Manufacturing sales in Alberta down 15.9%, StatsCan reports

Sales of products manufactured in Alberta dropped 15.9 per cent from the end of 2014 to the end of 2015, according to the latest figures from Statistics Canada.

Sales on upswing at end of 2015 in 7 other provinces

The sharp drop in the price of oil over the past year has resulted in a 15.9 per cent decline in manufacturing sales in Alberta, Statistics Canada reports. (Todd Korol/Reuters)

Sales of products manufactured in Alberta dropped 15.9 per cent from the end of 2014 to the end of 2015, according to the latest figures from Statistics Canada.

On a month-to-month basis — from November to December last year — sales dipped 2.4 per cent, mostly because of decreased activity in the petroleum and coal sectors.

The national picture was much brighter, with sales on the uptick in the last month of 2015 in seven provinces.

"In December, sales increased in the motor vehicle and wood products industries, representing over half of the national gain," Statistics Canada said in a release.

"Chemical products, miscellaneous products, ship and boat building, as well as other transportation equipment also posted higher sales, which accounted for almost one-third of the overall increase."

However, from 2014 to 2015, national manufacturing sales declined 1.5 per cent, the first annual dip since 2009 — a statistic skewed by Alberta's economic woes.

"The petroleum and coal products industry was mainly responsible for the downturn in 2015," Statistics Canada said.

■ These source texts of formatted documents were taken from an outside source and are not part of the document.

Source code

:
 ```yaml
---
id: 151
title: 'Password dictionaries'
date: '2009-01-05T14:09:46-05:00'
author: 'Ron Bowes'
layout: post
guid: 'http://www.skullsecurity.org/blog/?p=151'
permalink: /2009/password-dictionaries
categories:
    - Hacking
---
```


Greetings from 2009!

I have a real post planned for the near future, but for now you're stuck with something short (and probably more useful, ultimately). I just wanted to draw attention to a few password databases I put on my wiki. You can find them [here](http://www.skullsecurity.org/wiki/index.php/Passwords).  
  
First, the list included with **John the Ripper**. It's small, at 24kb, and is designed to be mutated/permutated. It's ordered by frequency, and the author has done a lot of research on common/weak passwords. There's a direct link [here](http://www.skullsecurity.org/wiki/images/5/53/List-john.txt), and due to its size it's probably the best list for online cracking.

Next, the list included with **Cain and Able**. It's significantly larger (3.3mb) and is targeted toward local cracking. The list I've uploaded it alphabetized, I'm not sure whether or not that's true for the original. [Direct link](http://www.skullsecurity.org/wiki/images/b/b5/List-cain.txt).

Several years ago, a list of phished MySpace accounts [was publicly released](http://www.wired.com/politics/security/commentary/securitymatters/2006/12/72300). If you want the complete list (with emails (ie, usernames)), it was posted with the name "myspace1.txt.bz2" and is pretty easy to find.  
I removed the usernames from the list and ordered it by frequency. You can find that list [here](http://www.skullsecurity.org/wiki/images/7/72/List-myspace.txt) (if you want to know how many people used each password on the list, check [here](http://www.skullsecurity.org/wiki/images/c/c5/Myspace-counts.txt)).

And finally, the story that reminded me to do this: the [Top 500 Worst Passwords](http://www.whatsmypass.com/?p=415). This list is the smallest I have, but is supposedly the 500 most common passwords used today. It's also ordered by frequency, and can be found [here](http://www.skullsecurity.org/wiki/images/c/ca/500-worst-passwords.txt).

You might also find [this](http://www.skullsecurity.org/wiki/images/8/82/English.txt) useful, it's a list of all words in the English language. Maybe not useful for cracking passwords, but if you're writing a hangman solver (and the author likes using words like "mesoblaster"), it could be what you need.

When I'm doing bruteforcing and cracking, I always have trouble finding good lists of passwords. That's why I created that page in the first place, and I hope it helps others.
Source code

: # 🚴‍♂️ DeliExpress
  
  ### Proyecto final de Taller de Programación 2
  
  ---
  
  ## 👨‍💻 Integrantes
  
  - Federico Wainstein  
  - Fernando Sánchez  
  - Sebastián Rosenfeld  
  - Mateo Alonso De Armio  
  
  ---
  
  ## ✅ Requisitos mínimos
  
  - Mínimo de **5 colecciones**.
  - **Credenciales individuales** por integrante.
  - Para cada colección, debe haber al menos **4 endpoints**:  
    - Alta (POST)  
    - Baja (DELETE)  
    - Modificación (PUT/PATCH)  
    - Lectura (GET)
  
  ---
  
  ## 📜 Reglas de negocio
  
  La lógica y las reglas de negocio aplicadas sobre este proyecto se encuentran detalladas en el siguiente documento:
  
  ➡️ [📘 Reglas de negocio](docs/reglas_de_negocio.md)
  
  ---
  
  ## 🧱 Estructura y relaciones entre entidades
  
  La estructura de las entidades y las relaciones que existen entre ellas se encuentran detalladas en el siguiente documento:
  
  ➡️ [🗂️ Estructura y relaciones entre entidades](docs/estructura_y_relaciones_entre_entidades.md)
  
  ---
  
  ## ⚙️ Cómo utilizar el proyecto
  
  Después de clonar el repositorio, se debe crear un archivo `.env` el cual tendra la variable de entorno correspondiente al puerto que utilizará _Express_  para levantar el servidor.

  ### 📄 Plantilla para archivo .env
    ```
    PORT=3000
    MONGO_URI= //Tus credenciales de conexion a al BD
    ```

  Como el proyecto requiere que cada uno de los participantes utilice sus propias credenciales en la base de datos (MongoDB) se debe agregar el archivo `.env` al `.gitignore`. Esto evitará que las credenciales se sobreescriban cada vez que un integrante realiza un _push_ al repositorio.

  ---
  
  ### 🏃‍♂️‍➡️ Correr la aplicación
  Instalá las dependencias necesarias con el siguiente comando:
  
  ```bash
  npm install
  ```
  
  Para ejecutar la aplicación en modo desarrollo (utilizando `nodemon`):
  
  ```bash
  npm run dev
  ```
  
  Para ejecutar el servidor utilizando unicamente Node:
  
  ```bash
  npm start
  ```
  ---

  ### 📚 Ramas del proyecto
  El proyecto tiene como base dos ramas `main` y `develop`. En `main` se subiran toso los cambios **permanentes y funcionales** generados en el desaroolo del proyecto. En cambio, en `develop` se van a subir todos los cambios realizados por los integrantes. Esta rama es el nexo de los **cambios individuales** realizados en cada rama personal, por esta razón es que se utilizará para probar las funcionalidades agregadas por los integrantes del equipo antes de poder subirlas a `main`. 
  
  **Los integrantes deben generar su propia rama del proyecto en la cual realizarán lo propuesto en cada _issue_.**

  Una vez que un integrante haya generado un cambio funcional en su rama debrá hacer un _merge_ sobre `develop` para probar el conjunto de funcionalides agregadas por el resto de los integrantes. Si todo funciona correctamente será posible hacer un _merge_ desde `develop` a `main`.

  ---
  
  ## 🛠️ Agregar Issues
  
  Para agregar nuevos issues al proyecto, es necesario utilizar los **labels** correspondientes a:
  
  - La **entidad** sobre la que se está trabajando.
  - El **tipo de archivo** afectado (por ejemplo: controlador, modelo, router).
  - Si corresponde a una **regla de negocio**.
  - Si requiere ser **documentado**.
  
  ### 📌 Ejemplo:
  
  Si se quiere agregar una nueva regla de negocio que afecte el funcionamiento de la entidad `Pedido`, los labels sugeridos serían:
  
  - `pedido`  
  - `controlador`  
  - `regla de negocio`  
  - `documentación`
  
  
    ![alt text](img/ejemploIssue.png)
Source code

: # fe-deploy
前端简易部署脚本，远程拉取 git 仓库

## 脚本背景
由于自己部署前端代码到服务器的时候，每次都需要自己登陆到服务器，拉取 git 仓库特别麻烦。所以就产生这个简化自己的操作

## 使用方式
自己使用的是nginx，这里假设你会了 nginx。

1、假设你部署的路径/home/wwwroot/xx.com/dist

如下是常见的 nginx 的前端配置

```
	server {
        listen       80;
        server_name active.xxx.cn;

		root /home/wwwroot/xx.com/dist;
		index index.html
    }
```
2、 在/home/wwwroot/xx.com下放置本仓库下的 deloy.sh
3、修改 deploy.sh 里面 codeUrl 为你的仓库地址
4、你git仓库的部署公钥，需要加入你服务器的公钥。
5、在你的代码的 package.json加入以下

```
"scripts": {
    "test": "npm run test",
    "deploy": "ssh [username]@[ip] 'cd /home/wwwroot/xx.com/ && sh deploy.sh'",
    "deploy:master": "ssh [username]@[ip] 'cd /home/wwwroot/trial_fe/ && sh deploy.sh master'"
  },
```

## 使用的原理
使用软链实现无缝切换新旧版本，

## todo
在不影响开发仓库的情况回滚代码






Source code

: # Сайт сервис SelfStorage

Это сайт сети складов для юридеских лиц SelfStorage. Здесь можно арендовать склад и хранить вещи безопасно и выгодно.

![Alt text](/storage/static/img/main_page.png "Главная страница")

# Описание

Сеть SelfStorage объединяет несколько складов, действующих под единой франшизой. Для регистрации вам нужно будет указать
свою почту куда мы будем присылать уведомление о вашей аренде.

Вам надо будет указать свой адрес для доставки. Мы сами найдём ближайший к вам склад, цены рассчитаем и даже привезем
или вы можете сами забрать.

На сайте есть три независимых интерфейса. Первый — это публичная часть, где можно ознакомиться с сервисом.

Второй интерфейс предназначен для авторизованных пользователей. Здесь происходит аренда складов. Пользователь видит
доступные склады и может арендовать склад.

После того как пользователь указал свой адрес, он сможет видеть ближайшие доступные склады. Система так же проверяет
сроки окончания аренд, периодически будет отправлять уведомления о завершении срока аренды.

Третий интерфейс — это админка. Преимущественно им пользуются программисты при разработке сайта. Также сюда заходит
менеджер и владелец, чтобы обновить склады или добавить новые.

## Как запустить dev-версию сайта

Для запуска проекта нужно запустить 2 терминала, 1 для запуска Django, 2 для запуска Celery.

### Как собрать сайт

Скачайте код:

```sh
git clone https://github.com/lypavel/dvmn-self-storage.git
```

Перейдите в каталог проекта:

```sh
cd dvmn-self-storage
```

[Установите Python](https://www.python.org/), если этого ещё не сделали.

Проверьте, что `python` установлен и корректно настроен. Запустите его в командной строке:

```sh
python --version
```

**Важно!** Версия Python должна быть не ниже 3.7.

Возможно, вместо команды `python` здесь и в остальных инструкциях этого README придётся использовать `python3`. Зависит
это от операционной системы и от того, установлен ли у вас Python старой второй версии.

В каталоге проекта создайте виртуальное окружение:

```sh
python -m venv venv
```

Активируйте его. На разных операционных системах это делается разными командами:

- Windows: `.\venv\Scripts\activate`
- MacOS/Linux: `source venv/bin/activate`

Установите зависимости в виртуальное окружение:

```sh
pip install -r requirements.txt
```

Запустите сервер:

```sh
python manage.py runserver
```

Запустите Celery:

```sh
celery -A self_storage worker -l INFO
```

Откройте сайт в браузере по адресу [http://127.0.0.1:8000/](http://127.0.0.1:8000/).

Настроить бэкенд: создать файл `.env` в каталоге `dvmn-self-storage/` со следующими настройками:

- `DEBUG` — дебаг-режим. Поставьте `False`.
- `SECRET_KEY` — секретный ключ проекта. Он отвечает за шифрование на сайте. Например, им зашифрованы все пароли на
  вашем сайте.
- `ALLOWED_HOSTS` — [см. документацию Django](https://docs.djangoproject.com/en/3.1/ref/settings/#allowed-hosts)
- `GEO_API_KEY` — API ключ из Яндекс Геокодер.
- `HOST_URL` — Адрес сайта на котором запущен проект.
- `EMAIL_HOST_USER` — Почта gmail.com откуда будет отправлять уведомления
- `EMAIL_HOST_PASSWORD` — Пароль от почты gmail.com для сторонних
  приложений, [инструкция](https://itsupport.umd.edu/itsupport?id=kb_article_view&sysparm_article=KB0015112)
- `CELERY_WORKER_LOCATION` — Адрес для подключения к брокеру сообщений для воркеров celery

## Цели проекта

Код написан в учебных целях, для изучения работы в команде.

"Sales in the industry fell 28.6 per cent, reflecting a 22.3 per cent drop in the average price of refined petroleum products. Excluding petroleum and coal products, manufacturing sales increased 2.6 per cent in 2015.

Effect of oil output freeze uncertain

An agreement announced Tuesday among Russia and OPEC members Saudi Arabia, Venezuela and Qatar to freeze oil production levels could boost the slumping price of oil, but only if the agreement is adhered to, said Jason Tuvey, a Middle East economist at Capital Economics

But according to Jamie Webster, senior director of oil markets at Washington D.C.-based consulting firm IHS, freezing production rates will have little effect on price at this point.

"The market is still oversupplied by about 1.2 million barrels a day. So, just freezing it there, particularly when nobody was really expecting them to grow anyways — that doesn't get us back to a balance," he said.